Dan juga sabda Rasulullah
Saw.:
إِذَا بُويِعَ لِخَلِيفَتَيْنِ فَاقْتُلُوا الْآخَرَ مِنْهُمَا
“Jika dibaiat dua orang
Khalifah, maka bunuhlah yang terakhir dari keduanya.”
Abu Bakar ash-Shiddiq ra
berkata sebagaimana yang tercantum dalam Sunan Baihaqi: “Tidak halal (haram)
kaum Muslim memiliki dua orang pemimpin, sebab bagaimanapun baiknya keduanya,
maka urusan dan keputusan mereka akan berbeda, jamaahnya akan cerai-berai, dan
diantara mereka akan saling berebut, sehingga dalam kondisi seperti itu sunnah
akan ditinggalkan, dan bid’ah akan bermunculan, serta akan terjadi fitnah yang
lebih besar, akhirnya tidak seorang pun yang bisa memperbaikinya.”
Hal ini harus selalu diingat
bahwa nash-nash haramnya akad Khilafah untuk dua orang adalah bersifat mutlak,
meliputi semua keadaan, sama saja apakah wilayah-wilayah dunia Islam saling
berjauhan, sehingga sulit akses kekuasaan pada yang satu dan yang lain.

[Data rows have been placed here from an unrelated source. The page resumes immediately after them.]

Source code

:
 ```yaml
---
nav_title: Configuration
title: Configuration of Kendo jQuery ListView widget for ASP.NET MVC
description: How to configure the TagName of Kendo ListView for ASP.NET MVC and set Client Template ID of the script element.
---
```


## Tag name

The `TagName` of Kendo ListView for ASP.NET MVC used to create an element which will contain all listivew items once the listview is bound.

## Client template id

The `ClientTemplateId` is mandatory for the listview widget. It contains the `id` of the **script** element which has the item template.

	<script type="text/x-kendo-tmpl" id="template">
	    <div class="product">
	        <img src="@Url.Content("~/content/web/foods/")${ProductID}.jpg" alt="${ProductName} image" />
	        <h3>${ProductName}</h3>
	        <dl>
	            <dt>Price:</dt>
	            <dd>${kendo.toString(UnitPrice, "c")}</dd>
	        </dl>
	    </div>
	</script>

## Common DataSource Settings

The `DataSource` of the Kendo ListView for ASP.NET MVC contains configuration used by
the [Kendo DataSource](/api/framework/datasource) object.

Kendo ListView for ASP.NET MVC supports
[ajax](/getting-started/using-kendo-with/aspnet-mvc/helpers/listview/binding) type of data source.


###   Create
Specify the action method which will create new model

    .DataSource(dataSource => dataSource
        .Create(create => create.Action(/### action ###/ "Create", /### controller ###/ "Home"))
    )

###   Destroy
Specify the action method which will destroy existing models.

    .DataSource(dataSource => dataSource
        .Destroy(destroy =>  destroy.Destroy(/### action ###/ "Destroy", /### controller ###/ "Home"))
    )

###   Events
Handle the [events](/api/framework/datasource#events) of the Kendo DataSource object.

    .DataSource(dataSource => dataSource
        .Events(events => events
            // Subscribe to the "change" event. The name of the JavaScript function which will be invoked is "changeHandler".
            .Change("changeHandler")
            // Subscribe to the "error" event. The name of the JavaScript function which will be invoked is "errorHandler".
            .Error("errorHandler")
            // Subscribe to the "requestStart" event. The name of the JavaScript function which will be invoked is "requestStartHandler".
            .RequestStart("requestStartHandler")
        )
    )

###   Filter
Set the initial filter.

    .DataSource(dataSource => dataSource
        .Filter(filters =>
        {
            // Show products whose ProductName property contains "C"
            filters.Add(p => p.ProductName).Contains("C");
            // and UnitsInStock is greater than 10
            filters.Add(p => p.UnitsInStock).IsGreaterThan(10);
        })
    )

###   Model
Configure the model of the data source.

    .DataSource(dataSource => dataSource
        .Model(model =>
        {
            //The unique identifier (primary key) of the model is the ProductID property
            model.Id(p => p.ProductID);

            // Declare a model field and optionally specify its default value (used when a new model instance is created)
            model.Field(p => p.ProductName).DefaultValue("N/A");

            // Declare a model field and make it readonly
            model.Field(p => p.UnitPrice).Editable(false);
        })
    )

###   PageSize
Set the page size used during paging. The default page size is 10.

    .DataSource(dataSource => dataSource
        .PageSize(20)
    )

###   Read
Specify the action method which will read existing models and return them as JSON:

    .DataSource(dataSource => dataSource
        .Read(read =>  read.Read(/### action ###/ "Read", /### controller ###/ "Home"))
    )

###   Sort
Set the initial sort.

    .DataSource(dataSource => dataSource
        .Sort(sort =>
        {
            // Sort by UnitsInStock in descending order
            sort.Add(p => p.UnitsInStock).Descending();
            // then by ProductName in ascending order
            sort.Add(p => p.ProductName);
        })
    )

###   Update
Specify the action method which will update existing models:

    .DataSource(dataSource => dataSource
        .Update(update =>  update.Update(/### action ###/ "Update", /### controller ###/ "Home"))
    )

Nash-nash yang mutlak itu menunjukkan pada hukum haram, dan larangan menepati
baiat yang kedua, dan memerintahkan untuk membuhnya siapapun dia!
Paragraf Kedua dari Jawaban
Situs Islam Sual wa Jawab:
Syaikh Abdul Aziz Abdul
Latif berkata: Setelah laporan singkat ini, yang telah menunjukkan posisi
Syaikh terkait wajibnya mendengar dan taat kepada para pemimpin kaum Muslim,
yang baik dan yang buruk, selama mereka tidak memerintah bermaksiat pada Allah.
Kami tunjukkan masalah yang jawabannya penting terkait syubhat (ketidakjelasan)
tersebut, melalui sebuah pertanyaan penting yaitu: “Apakah ‘Najed’ wilayah dan
tempat berdirinya dakwah ini ada di bawah kendali negara Khilafah Utsmani?”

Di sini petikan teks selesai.